Namaku Haruno Sakura, seorang gadis belia yang tidak banyak berbicara. Lebih suka bergelut dengan pikiranku sendiri, berharap tak seorang pun dapat membacanya. Hal yang sering kulakukan hanya melirik setiap siswa yang mencolok perhatianku, apa pun itu. Mulai dari yang berpenampilan menarik, aneh, sampai tingkah-tingkah mereka yang cukup menggangu ketenangan kelas. Ya, di sinilah aku duduk manis di kursiku. Melipat kedua tanganku dengan rapi, duduk tegak dan melempar seluruh pandanganku pada kelas.
.
"Murid pindahan itu gak pernah ngobrol ya?"
"Iya, dia selalu saja diam seperti itu."
"Pernah coba ngobrol?"
"Aku pernah menyapanya, tapi sama sekali tak terjadi sebuah obrolan. Sepertinya dia memang tidak suka diganggu."
.
Aku bisa mendengar suara bisik-bisik dari belakang kursiku. Bisa kutebak ada tiga siswi yang sedang membicarakanku. Aku hanya tersenyum tipis, senyuman yang tak akan bisa dilihat siapa pun. Yah, mereka tidak salah. Semenjak kedatanganku di kelas ini sebulan yang lalu, aku sama sekali tidak banyak berbicara dengan siswa yang lain. Paling hanya sekedar sapa dan bertanya mengenai PR, tak lebih dari itu. Bahkan tak ada seorang pun di kelas ini yang dapat kuanggap sebagai teman. Bukannya mereka tak mau mendekatiku, hanya akulah yang menjaga jarak dari mereka. Menjaga jarak dari masa lalu yang ingin kuhapus seutuhnya.
.
~o~
.
"Hinata-chan, aku pinjam PR-mu dong!"
Seorang siswa laki-laki berambut kuning dan berkulit gelap menghampiri seorang siswi yang sedang duduk sendirian di depanku. Aku tahu siapa laki-laki itu, namanya adalah Uzumaki Naruto. Siswa paling bandel dan malas di kelasku. Hampir setiap hari ia tak pernah menyelesaikan PR-nya sendiri, biasanya hanya mengharap belas kasihan dari teman-teman yang lain. Bodohnya mereka mau saja meminjamkan PR mereka. Entah kenapa anak ini begitu populer di kelasku. Setelah kutelaah baik-baik apa yang menyebabkan ia begitu populer, ternyata sikap periang, humoris, bersahabat, dan pedulinya itu yang membuat ia menjadi salah satu primadona kelas. Bahkan ia merupakan kapten basket sekolahku. Okelah, siapa yang peduli dengan sifat pemalasnya?

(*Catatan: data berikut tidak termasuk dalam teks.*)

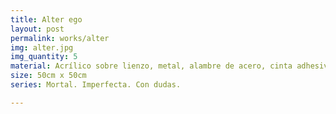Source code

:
 ```yaml
---
title: Alter ego
layout: post
permalink: works/alter
img: alter.jpg
img_quantity: 5
material: Acrílico sobre lienzo, metal, alambre de acero, cinta adhesiva
size: 50cm x 50cm
series: Mortal. Imperfecta. Con dudas.

---
```

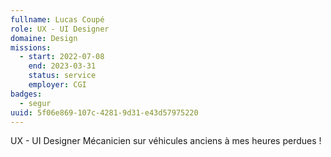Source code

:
 ```yaml
---
fullname: Lucas Coupé
role: UX - UI Designer
domaine: Design
missions:
  - start: 2022-07-08
    end: 2023-03-31
    status: service
    employer: CGI
badges:
  - segur
uuid: 5f06e869-107c-4281-9d31-e43d57975220
---
```

UX - UI Designer Mécanicien sur véhicules anciens à mes heures perdues !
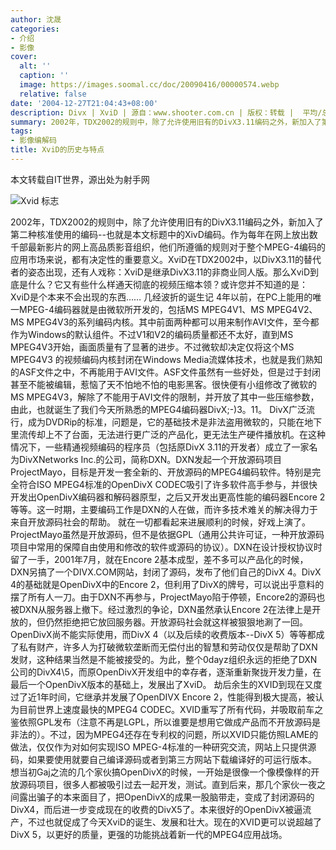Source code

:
 ```yaml
---
author: 沈晟
categories:
- 介绍
- 影像
cover:
  alt: ''
  caption: ''
  image: https://images.soomal.cc/doc/20090416/00000574.webp
  relative: false
date: '2004-12-27T21:04:43+08:00'
description: Divx | XviD | 源自：www.shooter.com.cn | 版权：转载 |  平均/总评分：10.00/10
summary: 2002年，TDX2002的规则中，除了允许使用旧有的DivX3.11编码之外，新加入了第二种核准使用的编码--也就是本文标题中的XivD编码。作为每年在网上放出数千部最新影片的网上高品质影音组织，他们所遵循的规则对于整个MPEG-4编码的应用市场来说，都有决定性的重要意义
tags:
- 影像编解码
title: XviD的历史与特点
---
```


本文转载自IT世界，源出处为射手网

![Xvid 标志](https://images.soomal.cc/doc/20090416/00000574.webp)



2002年，TDX2002的规则中，除了允许使用旧有的DivX3.11编码之外，新加入了第二种核准使用的编码--也就是本文标题中的XivD编码。作为每年在网上放出数千部最新影片的网上高品质影音组织，他们所遵循的规则对于整个MPEG-4编码的应用市场来说，都有决定性的重要意义。XviD在TDX2002中，以DivX3.11的替代者的姿态出现，还有人戏称：XviD是继承DivX3.11的非商业同人版。那么XviD到底是什么？它又有些什么样通天彻底的视频压缩本领？或许您并不知道的是：XviD是个本来不会出现的东西…… 几经波折的诞生记 4年以前，在PC上能用的唯一MPEG-4编码器就是由微软所开发的，包括MS MPEG4V1、MS MPEG4V2、MS MPEG4V3的系列编码内核。其中前面两种都可以用来制作AVI文件，至今都作为Windows的默认组件。不过V1和V2的编码质量都还不太好，直到MS MPEG4V3开始，画面质量有了显著的进步。不过微软却决定仅将这个MS MPEG4V3 的视频编码内核封闭在Windows Media流媒体技术，也就是我们熟知的ASF文件之中，不再能用于AVI文件。ASF文件虽然有一些好处，但是过于封闭甚至不能被编辑，惹恼了天不怕地不怕的电影黑客。很快便有小组修改了微软的MS MPEG4V3，解除了不能用于AVI文件的限制，并开放了其中一些压缩参数，由此，也就诞生了我们今天所熟悉的MPEG4编码器DivX;-)3。11。 DivX广泛流行，成为DVDRip的标准，问题是，它的基础技术是非法盗用微软的，只能在地下里流传却上不了台面，无法进行更广泛的产品化，更无法生产硬件播放机。在这种情况下，一些精通视频编码的程序员（包括原DivX 3.11的开发者）成立了一家名为DivXNetworks Inc.的公司，简称DXN。DXN发起一个开放源码项目ProjectMayo，目标是开发一套全新的、开放源码的MPEG4编码软件。特别是完全符合ISO MPEG4标准的OpenDivX CODEC吸引了许多软件高手参与，并很快开发出OpenDivX编码器和解码器原型，之后又开发出更高性能的编码器Encore 2等等。这一时期，主要编码工作是DXN的人在做，而许多技术难关的解决得力于来自开放源码社会的帮助。 就在一切都看起来进展顺利的时候，好戏上演了。ProjectMayo虽然是开放源码，但不是依据GPL（通用公共许可证，一种开放源码项目中常用的保障自由使用和修改的软件或源码的协议）。DXN在设计授权协议时留了一手，2001年7月，就在Encore 2基本成型，差不多可以产品化的时候，DXN另搞了一个DIVX.COM网站，封闭了源码，发布了他们自己的DivX 4。DivX 4的基础就是OpenDivX中的Encore 2，但利用了DivX的牌号，可以说出乎意料的摆了所有人一刀。由于DXN不再参与，ProjectMayo陷于停顿，Encore2的源码也被DXN从服务器上撤下。经过激烈的争论，DXN虽然承认Encore 2在法律上是开放的，但仍然拒绝把它放回服务器。开放源码社会就这样被狠狠地涮了一回。 OpenDivX尚不能实际使用，而DivX 4（以及后续的收费版本--DivX 5）等等都成了私有财产，许多人为打破微软垄断而无偿付出的智慧和劳动仅仅是帮助了DXN发财，这种结果当然是不能被接受的。为此，整个0dayz组织永远的拒绝了DXN公司的DivX4\5，而原OpenDivX开发组中的幸存者，逐渐重新聚拢开发力量，在最后一个OpenDivX版本的基础上，发展出了XviD。 劫后余生的XVID到现在又度过了近1年时间，它继承并发展了OpenDIVX Encore 2，性能得到极大提高，被认为目前世界上速度最快的MPEG4 CODEC。XVID重写了所有代码，并吸取前车之鉴依照GPL发布（注意不再是LGPL，所以谁要是想用它做成产品而不开放源码是非法的）。不过，因为MPEG4还存在专利权的问题，所以XVID只能仿照LAME的做法，仅仅作为对如何实现ISO MPEG-4标准的一种研究交流，网站上只提供源码，如果要使用就要自己编译源码或者到第三方网站下载编译好的可运行版本。 想当初Gaj之流的几个家伙搞OpenDivX的时候，一开始是很像一个像模像样的开放源码项目，很多人都被吸引过去一起开发，测试。直到后来，那几个家伙一夜之间露出骗子的本来面目了，把OpenDivX的成果一股脑带走，变成了封闭源码的DivX4，而后进一步变成现在的收费的DivX5了。本来很好的OpenDivX被逼流产，不过也就促成了今天XviD的诞生、发展和壮大。现在的XVID更可以说超越了DivX 5，以更好的质量，更强的功能挑战着新一代的MPEG4应用战场。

"Eh, kau lupa mengerjakan PR-mu lagi Naruto-kun?" tanya Hinata khawatir.
"Hehe, iya. Kemarin aku latihan sampai malam, jadi kecapekan dan lupa mengerjakan. Please, pinjami punyamu ya. Hinata-chan kan pintar, nanti aku traktir deh." Naruto mengatupkan kedua tangannya di depan Hinata. Gadis itu sepertinya tidak keberatan. Ia langsung saja menyerahkan PR-nya tanpa berpikir panjang yang dibalas sorakan riang dari Naruto.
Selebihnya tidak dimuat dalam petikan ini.